▸ **EXERCISE INSTRUCTIONS**
Look through the records, and whenever a line includes the word "weight", copy it.
(ENTRIES PROVIDED)
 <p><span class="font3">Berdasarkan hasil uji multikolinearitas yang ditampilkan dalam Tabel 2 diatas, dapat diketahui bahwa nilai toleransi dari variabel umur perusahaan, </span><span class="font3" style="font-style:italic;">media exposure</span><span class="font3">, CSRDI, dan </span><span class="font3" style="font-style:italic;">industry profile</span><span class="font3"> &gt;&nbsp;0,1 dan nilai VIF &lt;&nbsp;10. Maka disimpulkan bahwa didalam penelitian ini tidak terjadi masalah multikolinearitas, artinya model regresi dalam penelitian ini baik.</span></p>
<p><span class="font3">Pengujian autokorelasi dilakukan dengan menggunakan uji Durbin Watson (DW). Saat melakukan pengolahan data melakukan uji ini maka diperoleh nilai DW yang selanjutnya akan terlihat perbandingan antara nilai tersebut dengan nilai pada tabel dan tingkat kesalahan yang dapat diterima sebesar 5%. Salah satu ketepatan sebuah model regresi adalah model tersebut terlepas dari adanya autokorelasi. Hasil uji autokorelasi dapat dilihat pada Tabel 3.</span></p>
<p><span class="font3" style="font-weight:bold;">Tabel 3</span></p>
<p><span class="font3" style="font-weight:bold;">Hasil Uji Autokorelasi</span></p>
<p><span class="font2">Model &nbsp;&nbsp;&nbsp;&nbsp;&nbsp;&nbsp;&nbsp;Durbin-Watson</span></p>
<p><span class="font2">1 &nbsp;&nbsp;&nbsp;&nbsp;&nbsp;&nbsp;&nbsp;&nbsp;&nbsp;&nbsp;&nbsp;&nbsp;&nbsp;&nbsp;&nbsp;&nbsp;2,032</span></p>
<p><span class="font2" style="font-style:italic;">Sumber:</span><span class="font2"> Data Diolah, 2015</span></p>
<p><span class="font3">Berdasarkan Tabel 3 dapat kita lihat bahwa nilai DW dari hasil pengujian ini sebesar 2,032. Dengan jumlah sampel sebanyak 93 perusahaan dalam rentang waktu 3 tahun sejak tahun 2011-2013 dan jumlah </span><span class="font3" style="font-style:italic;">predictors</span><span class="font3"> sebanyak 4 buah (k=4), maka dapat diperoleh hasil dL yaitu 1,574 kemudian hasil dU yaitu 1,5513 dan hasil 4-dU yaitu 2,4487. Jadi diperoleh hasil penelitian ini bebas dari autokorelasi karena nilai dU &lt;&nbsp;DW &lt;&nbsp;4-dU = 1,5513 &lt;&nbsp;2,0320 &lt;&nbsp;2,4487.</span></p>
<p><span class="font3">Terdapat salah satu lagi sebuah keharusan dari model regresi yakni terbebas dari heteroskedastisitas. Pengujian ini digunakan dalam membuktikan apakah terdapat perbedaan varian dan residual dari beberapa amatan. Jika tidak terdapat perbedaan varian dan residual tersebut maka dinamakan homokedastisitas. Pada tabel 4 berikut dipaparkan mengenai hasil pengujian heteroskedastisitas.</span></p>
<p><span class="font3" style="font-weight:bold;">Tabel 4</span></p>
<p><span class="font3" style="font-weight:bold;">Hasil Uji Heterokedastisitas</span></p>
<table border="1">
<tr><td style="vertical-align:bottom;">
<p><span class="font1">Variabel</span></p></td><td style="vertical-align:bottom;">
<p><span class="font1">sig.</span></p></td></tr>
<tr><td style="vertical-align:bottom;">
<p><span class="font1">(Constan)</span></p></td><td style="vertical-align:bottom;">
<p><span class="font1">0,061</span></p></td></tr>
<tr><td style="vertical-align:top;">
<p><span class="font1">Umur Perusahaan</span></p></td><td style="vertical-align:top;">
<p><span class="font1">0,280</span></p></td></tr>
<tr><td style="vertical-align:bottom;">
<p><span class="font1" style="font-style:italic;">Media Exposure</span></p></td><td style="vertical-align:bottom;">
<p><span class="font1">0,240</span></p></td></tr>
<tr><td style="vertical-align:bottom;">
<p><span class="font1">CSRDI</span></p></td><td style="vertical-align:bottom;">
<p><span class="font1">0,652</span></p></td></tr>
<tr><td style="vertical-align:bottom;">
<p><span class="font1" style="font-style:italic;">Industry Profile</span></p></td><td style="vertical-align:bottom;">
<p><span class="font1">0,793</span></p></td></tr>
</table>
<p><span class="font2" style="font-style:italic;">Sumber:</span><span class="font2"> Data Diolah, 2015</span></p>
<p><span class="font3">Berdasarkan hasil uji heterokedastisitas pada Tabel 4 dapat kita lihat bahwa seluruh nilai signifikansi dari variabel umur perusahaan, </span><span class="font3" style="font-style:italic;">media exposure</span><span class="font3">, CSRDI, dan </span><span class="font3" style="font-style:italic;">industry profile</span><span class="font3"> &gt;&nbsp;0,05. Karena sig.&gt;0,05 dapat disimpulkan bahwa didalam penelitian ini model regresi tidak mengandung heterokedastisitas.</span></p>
(End ENTRIES PROVIDED)
▸ **EXERCISE RESULT**
<p><span class="font3" style="font-weight:bold;">Tabel 3</span></p>
<p><span class="font3" style="font-weight:bold;">Hasil Uji Autokorelasi</span></p>
<p><span class="font3" style="font-weight:bold;">Tabel 4</span></p>
<p><span class="font3" style="font-weight:bold;">Hasil Uji Heterokedastisitas</span></p>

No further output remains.